Dopo che Waa’ku-ni ebbe creato la Terra, tracciò dieci solchi con le sue dita e seminò i dieci suoni delle parole. Quando venne la primavera, in ogni solco crebbero fiori rossi e blu e gialli e bianchi e neri e Waa’ku-ni li chiamò Ta-wa-tè. Ma fra un solco e l’altro Waa’ku-ni vide piccoli steli nudi senza fiori e senza foglie. Egli sapeva di non averli seminati e capì che erano i fiori del silenzio.
Mandò sulla Terra suo figlio Wo’ke e gli disse: «Va’ a coltivare i Ta-wa-tè». Wo’ke bagnò i fiori con la pioggia del suo sudore e i Ta-wa-tè crebbero alti e forti e portarono molti germogli. Ma anche le piante fra i solchi crebbero più numerose e un giorno Wo’ke, per paura che finissero per invadere i solchi dei Ta-wa-tè, decise di sradicarle. Ma per ogni fior di silenzio che strappò dalla terra, un Ta-wa-tè perse il suo colore.
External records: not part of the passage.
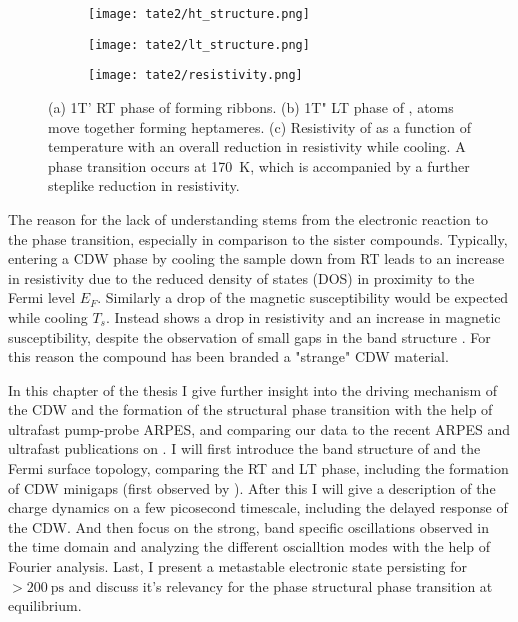 \begin{figure}
	\centering
	\begin{subfigure}[b]{0.3\textwidth}
		\texttt{[image: tate2/ht\_structure.png]}
	\end{subfigure}
	\hfill
	\begin{subfigure}[b]{0.3\textwidth}
		\texttt{[image: tate2/lt\_structure.png]}
	\end{subfigure}
	\hfill
	\begin{subfigure}[b]{0.3\textwidth}
		\texttt{[image: tate2/resistivity.png]}
	\end{subfigure}
	\caption{(a) 1T' RT phase of  forming ribbons. (b) 1T" LT phase of ,  atoms move together forming heptameres. (c) Resistivity of  as a function of temperature with an overall reduction in resistivity while cooling. A phase transition occurs at \SI{170}{\kelvin}, which is accompanied by a further steplike reduction in resistivity.}
	\label{fig:tate_structure}
\end{figure}


The reason for the lack of understanding stems from the electronic reaction to the phase transition, especially in comparison to the  sister compounds.
Typically, entering a CDW phase by cooling the sample down from RT leads to an increase in resistivity due to the reduced density of states (DOS) in proximity to the Fermi level $E_F$.
Similarly a drop of the magnetic susceptibility would be expected while cooling $T_s$.
Instead  shows a drop in resistivity and an increase in magnetic susceptibility, despite the observation of small gaps in the band structure \cite{sorgel_new_2006,hu_optical_2022,lin_evidence_2022}.
For this reason the compound has been branded a "strange" CDW material.

In this chapter of the thesis I give further insight into the driving mechanism of the CDW and the formation of the structural phase transition with the help of ultrafast pump-probe ARPES, and comparing our data to the recent ARPES and ultrafast publications on .
I will first introduce the band structure of  and the Fermi surface topology, comparing the RT and LT phase, including the formation of CDW minigaps (first observed by \cite{lin_evidence_2022}).
After this I will give a description of the charge dynamics on a few picosecond timescale, including the delayed response of the CDW.
And then focus on the strong, band specific oscillations observed in the time domain and analyzing the different oscialltion modes with the help of Fourier analysis.
Last, I present a metastable electronic state persisting for $>\SI{200}{\pico\second}$ and discuss it's relevancy for the phase structural phase transition at equilibrium.

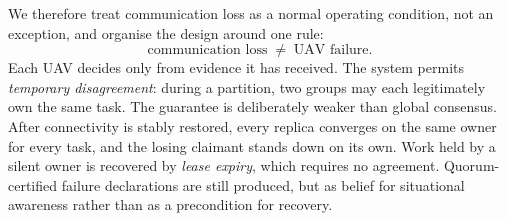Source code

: \documentclass[conference]{IEEEtran}
\begin{document}
We therefore treat communication loss as a normal operating condition, not an
exception, and organise the design around one rule:
\begin{equation*}
  \text{communication loss} \;\neq\; \text{UAV failure}.
\end{equation*}
Each UAV decides only from evidence it has received. The system permits
\emph{temporary disagreement}: during a partition, two groups may each
legitimately own the same task. The guarantee is deliberately weaker than
global consensus. After connectivity is stably restored, every replica
converges on the same owner for every task, and the losing claimant stands
down on its own. Work held by a silent owner is recovered by \emph{lease
expiry}, which requires no agreement. Quorum-certified failure declarations
are still produced, but as belief for situational awareness rather than as a
precondition for recovery.
\end{document}
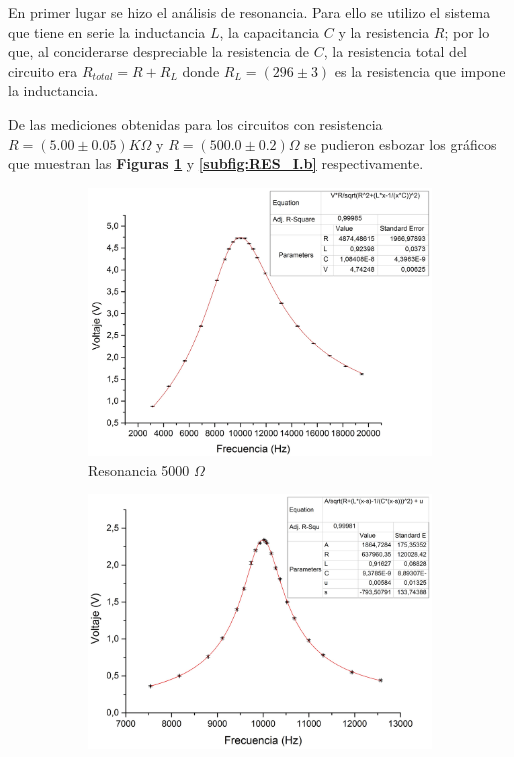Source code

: \documentclass[11pt,a4paper]{article}
\begin{document}
En primer lugar se hizo el análisis de resonancia. Para ello se utilizo el sistema que tiene en serie la inductancia $L$, la capacitancia $C$ y la resistencia $R$; por lo que, al conciderarse despreciable la resistencia de $C$, la resistencia total del circuito era $R_{total} = R+R_{L}$ donde $R_{L} = (296 \pm 3)$ es la resistencia que impone la inductancia.

De las mediciones obtenidas para los circuitos con resistencia $R=(5.00 \pm 0.05)K\Omega$ y $R=(500.0 \pm 0.2)\Omega$ se pudieron esbozar los gráficos que muestran las \textbf{Figuras \ref{subfig:RES_I.a}} y \textbf{\ref{subfig:RES_I.b}} respectivamente.

\begin{figure}[h!]

\begin{subfigure}{0.5\textwidth}
\includegraphics[scale=0.3]{RLC_RES_5000_VvsF}
  \caption{Resonancia 5000 $\Omega$}
  \label{subfig:RES_I.a}
\end{subfigure}
\begin{subfigure}{0.5\textwidth}
\includegraphics[scale=0.32]{RLC_RES_500_VvsF}

\end{subfigure}
\end{figure}
\end{document}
«Che devo fare?» chiese a suo padre Wo’ke. «Lasciali stare» disse Waa’ku-ni «perché ogni fior di suono deve aver accanto un fior di silenzio».
Quando i fiori furono grandi come un uomo, Waa’ku-ni disse a Wo’ke: «Ora fai tanti mazzi di Ta-wa-tè quanti sono gli uomini e le donne della Terra e ne darai uno a ciascuno e dirai loro di fare le parole. E poi farai tanti mazzi di fiori del silenzio e ne darai uno a ciascuno e dirai loro di farne i silenzi». Wo’ke così fece e gli uomini e le donne poterono parlare insieme.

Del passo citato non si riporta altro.